# Mean-Shift Algorithm: Verilog HDL Approach

Rahul V. Shah<sup>\*</sup>, Amit Jain<sup>\*</sup>, Rutul B. Bhatt<sup>#</sup>, Pinal Engineer<sup>\$</sup>, Ekata Mehul<sup>\*</sup>

\*ASIC department

Einfochips, Ahmedabad

<sup>\$</sup>Electronic& Communication Department, SVNIT,Surat

<sup>#</sup>Electronic & Communication Department, SVIT, Vasad, Gujarat Technology University

*Abstract*— Object tracking algorithms, when it comes to implementing it on hardware ASIC, it becomes difficult task, due to certain limitations in hardware. This paper shows how mean-shift algorithm is implemented in HDL along with the description of ports and interfaces.

Keywords- Object tracking, complexity in hardware ASIC, Mean Shift algorithm, Histogram, Bhattacharya coefficient

### I. INTRODUCTION

Object tracking in its simplest form can be defined as the problem of estimating the trajectory of an object in an image plane as it moves around the scene. In other words the tracker assigns consistent labels to the tracked objects in different form of videos.

Object tracking is the important part in computer vision technology, but till time it is mainly dealt with the high grade softwares like MATLAB, ADOBE etc. But when it comes to implement it on ASIC chips it becomes difficult when many mathematical operations are mainly operated through adders and subtracters and not with multipliers and dividers. These object tracking algorithms when implemented on ASIC covers good amount of chip area as many such mathematical operations are involved in it, which are complex to implement with adders and subtracters. Here the images are considered as the matrix representation, object may be the cofactor of that image matrix.

Mean shift algorithm when implemented on HDL it become really useful to check the functions of the object tracking. The Mean shift algorithm requires Histogram, Bhattacharya coefficient, centre calculation which are implemented with small mathematical operations like multipliers, Dividers & square root etc. That makes algorithm to implement on HDL easy.

Section II deals with the overall algorithm and the pins description for whole object tracking controller, section III deals with histogram and its development, Section IV deals with Bhattacharya co-efficient and Rho calculation, finally in section V state diagram of Object tracking controller and Mean shift controller and finally section VI deals with results of the implementation on verilog HDL compared with MATLAB.

#### II. OBJECT TRACKING CONTROLLER

The Object Tracking algorithm is designed for tracking of objects in video or in real-time. It is based on Meanshift algorithm. Interface with external video source i.e. camera for input video, HOST interface for providing inputs, interface with external memory for storing video frames and interface with monitor for video output are some of the interfaces required for object tracking. The input video interface is used to provide video input to the algorithm. In this algorithm, we are using 24-bit RGB format for input frames. After getting video from the source, it is passed on to the processing unit as well as external memory. Host Interface provides inputs to the processing units for performing the operations on the input video. Processing unit consists of different functional subblocks like histogram, Kernel, Meanshift, Bhattacharyya Coefficient etc. After completion of the operations, outputs are passed on to the monitor for display.
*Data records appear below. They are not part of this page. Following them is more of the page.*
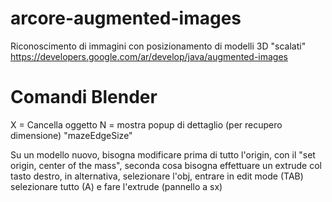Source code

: # arcore-augmented-images
Riconoscimento di immagini con posizionamento di modelli 3D "scalati"
https://developers.google.com/ar/develop/java/augmented-images

# Comandi Blender
X = Cancella oggetto
N = mostra popup di dettaglio (per recupero dimensione) "mazeEdgeSize"

Su un modello nuovo, bisogna modificare prima di tutto l'origin, con il "set origin, center of the mass",
seconda cosa bisogna effettuare un extrude col tasto destro, in  alternativa, selezionare l'obj, entrare in edit mode (TAB)
selezionare tutto (A) e fare l'extrude (pannello a sx)

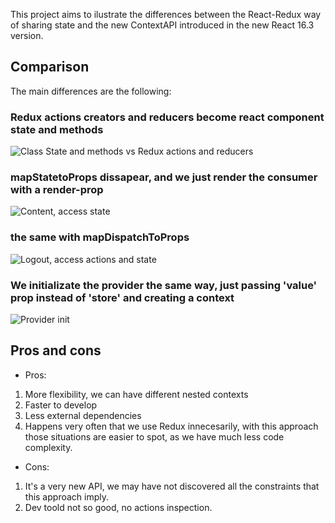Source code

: This project aims to ilustrate the differences between the React-Redux way of sharing state and the new ContextAPI introduced in the new React 16.3 version.

## Comparison
The main differences are the following:

### Redux actions creators and reducers become react component state and methods
![Class State and methods vs Redux actions and reducers](https://github.com/AmandaOliver/Redux-vs-contextAPI/blob/master/images/image1.png)
### mapStatetoProps dissapear, and we just render the consumer with a render-prop
![Content, access state](https://github.com/AmandaOliver/Redux-vs-contextAPI/blob/master/images/image2.png)
### the same with mapDispatchToProps
![Logout, access actions and state](https://github.com/AmandaOliver/Redux-vs-contextAPI/blob/master/images/image3.png)
### We initializate the provider the same way, just passing 'value' prop instead of 'store' and creating a context
![Provider init](https://github.com/AmandaOliver/Redux-vs-contextAPI/blob/master/images/image4.png)

## Pros and cons

- Pros:
1. More flexibility, we can have different nested contexts
2. Faster to develop
3. Less external dependencies
4. Happens very often that we use Redux innecesarily, with this approach those situations are easier to spot, as we have much less code complexity.

- Cons:
1. It's a very new API, we may have not discovered all the constraints that this approach imply.
2. Dev toold not so good, no actions inspection.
External Memory interface is used for storing video frames depending upon the clock frequency and video speed. Since video is continuous, so it is required to save frames in memory and simultaneously perform processing on continuous flowing frames.Output interface with monitor is required to show the output video frames after doing the operations on them and verify the result. Figure 1 shows the detailed Processing Unit diagram with different sub-blocks histogram, Meanshift, rect\_box, Bhattacharyya like coefficient. According to functionality, video frames are stored in the memory. The no. of frames to be stored depends on clock frequency and video speed. According to inputs ot\_centerx\_i, ot\_centery\_i, ot\_hx\_i, ot\_hy\_i, and ot\_bins\_i reference histogram (ot\_qu) is calculated for first frame. For finding reference histogram (ot\_qu) for first frame, cropping is done on the image and kernel value is calculated for that. Then depending upon the R, G, B values hist model is calculated.



Now to track object in next frames, reference histogram (ot\_qu) and other inputs are given to Mean-Shift block. In Mean-Shift block, histogram (ot\_1pu) is calculated for second frame using old center values (ot centerx i, ot centery i) and then Bhattacharyya coefficient (ot 1rho) is calculated using ot qu and ot 1pu. Then weighted array (ot w) and normalized row and column arrays (ot\_1pl and ot\_2pl) are calculated for second frame. Then by using weighted array and normalized row and column arrays, new center values (ot\_new\_centerx and ot\_new\_centery) for second frame are calculated. The reason for calculating new center values is that we assume that object has displaced from its original position as compared to frame 1. Then new histogram (ot\_2pu) using new center values and new Bhattacharyya coefficient (ot\_2rho) using ot\_qu and ot\_2pu are calculated. Iteration loop depends upon comparison results of ot\_1rho and ot\_2rho. According to iteration loop, final center value for 2<sup>nd</sup> frame is obtained. With final center values, ot\_hx\_i and ot\_hy\_i, rectangular box is created around the targeted object in 2<sup>nd</sup> frame. The iteration loop is looped 20 times, which is maximum value for this algorithm. Iteration is done because at first instant it doesn't give final center for current frame and moreover, object is displaced in next consecutive frames but to know how much it moved and in which direction it moved, iteration value is taken. For all other frames, this process is repeated in Mean-shift block and object is tracked in rest of the frames.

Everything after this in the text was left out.